• **TRY IT**: Scan the data below for lines holding the word "subsubsection", and copy each line found.

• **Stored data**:
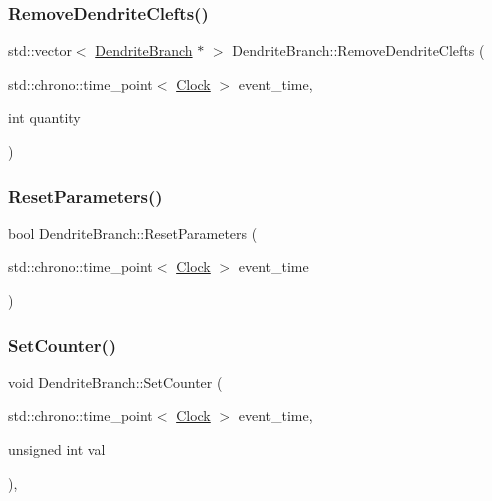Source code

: \mbox{\label{classDendriteBranch_acd54003e5acb9abda7d7a42f248c14b0}} 
\subsubsection{\texorpdfstring{Remove\+Dendrite\+Clefts()}{RemoveDendriteClefts()}}
{\footnotesize\ttfamily std\+::vector$<$ \mbox{\hyperlink{classDendriteBranch}{Dendrite\+Branch}} $\ast$ $>$ Dendrite\+Branch\+::\+Remove\+Dendrite\+Clefts (\begin{DoxyParamCaption}\item[{std\+::chrono\+::time\+\_\+point$<$ \mbox{\hyperlink{universe_8h_a0ef8d951d1ca5ab3cfaf7ab4c7a6fd80}{Clock}} $>$}]{event\+\_\+time,  }\item[{int}]{quantity }\end{DoxyParamCaption})}

\mbox{\label{classDendriteBranch_a70b5e63fc44166ccd7f0c7177660c250}} 
\subsubsection{\texorpdfstring{Reset\+Parameters()}{ResetParameters()}}
{\footnotesize\ttfamily bool Dendrite\+Branch\+::\+Reset\+Parameters (\begin{DoxyParamCaption}\item[{std\+::chrono\+::time\+\_\+point$<$ \mbox{\hyperlink{universe_8h_a0ef8d951d1ca5ab3cfaf7ab4c7a6fd80}{Clock}} $>$}]{event\+\_\+time }\end{DoxyParamCaption})}

\mbox{\label{classDendriteBranch_a2ce03fbad4a70564eeaafb62debd4d74}} 
\subsubsection{\texorpdfstring{Set\+Counter()}{SetCounter()}}
{\footnotesize\ttfamily void Dendrite\+Branch\+::\+Set\+Counter (\begin{DoxyParamCaption}\item[{std\+::chrono\+::time\+\_\+point$<$ \mbox{\hyperlink{universe_8h_a0ef8d951d1ca5ab3cfaf7ab4c7a6fd80}{Clock}} $>$}]{event\+\_\+time,  }\item[{unsigned int}]{val }\end{DoxyParamCaption})\hspace{0.3cm}{\ttfamily [inline]}, {\ttfamily [virtual]}}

• **ANSWER AREA**:
\subsubsection{\texorpdfstring{Remove\+Dendrite\+Clefts()}{RemoveDendriteClefts()}}
\subsubsection{\texorpdfstring{Reset\+Parameters()}{ResetParameters()}}
\subsubsection{\texorpdfstring{Set\+Counter()}{SetCounter()}}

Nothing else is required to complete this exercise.